Apple Building New Cafeteria in Cupertino to Enhance Security for Satellite Campus Workers
The San Jose Mercury News reports (via The Next Web) that Apple has received approval from the City of Cupertino to build a new 21,500 square foot cafeteria several blocks away from its main headquarters. The facility is being planned to primarily support workers from Apple's satellite buildings in the immediate vicinity, giving them a private location to eat and conduct business without needing to worry about competitors overhearing their conversations.
"We like to provide a level of security so that people and employees can feel comfortable talking about their business, their research and whatever project they're engineering without fear of competition sort of overhearing their conversations," Dan Whisenhunt, Apple's director of real estate facilities, said at Tuesday's meeting. "That is a real issue today in Cupertino because we've got other companies here in our same business."
The facility will offer a full cafeteria, as well as private meeting rooms, lounge areas, courtyard space, and a 70-space parking garage underneath the cafe. Whisenhunt notes that Apple is also in the process of developing plans to add a private cafeteria at its Results Way campus leased last July to support further expansion while the company moves forward to build its major new headquarters on the former HP campus in Cupertino.
Apple is genuinely concerned about its employees divulging secret information while socializing at outside restaurants, with Adam Lashinsky noting in his recent book Inside Apple that "company lore" suggests employees have been fired after undercover Apple security officers at BJ's Restaurant & Brewhouse across a parking lot from Apple's main campus overheard them sharing sensitive information in the open.

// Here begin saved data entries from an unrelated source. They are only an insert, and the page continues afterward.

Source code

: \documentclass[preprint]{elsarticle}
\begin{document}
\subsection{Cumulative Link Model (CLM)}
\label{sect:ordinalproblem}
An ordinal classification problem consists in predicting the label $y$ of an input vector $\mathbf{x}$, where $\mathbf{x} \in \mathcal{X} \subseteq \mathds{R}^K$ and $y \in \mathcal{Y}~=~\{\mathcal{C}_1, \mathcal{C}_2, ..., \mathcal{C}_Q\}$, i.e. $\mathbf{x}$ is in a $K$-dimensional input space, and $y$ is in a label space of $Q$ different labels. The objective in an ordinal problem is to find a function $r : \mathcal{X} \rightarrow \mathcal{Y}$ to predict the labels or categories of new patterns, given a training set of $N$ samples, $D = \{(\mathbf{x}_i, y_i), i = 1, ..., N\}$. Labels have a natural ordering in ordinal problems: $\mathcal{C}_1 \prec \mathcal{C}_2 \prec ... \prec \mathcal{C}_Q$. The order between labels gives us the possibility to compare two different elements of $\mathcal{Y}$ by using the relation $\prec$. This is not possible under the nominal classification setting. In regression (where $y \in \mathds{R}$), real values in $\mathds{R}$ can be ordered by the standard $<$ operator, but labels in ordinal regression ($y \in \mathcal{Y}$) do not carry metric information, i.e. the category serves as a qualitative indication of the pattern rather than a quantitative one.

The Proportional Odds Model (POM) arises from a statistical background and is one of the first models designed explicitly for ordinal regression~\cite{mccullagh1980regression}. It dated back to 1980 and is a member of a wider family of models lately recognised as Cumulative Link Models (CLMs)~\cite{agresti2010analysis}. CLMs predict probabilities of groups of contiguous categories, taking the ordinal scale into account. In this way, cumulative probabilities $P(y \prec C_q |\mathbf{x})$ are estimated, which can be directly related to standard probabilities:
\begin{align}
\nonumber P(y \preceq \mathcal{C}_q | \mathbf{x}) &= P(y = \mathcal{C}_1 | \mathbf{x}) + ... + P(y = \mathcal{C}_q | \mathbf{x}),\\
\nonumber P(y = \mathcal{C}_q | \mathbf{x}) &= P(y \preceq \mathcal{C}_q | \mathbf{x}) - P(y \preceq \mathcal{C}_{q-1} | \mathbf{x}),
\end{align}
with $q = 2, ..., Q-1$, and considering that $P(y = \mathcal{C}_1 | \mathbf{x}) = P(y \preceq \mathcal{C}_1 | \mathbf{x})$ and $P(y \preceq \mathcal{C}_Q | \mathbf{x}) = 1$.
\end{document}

The company has of course also experienced the loss of several iPhone prototypes in outside establishments, with an iPhone 4 having disappeared in a Mountain View bar in 2010 and eventually turning up in Gizmodo's hands while an iPhone 4S apparently went missing from a San Francisco bar last year and has not been found. While Apple certainly can't prevent its employees from patronizing outside establishments, the use of privately-controlled cafes can help minimize information leaks in situations where employees are most likely to be talking with each other about their work.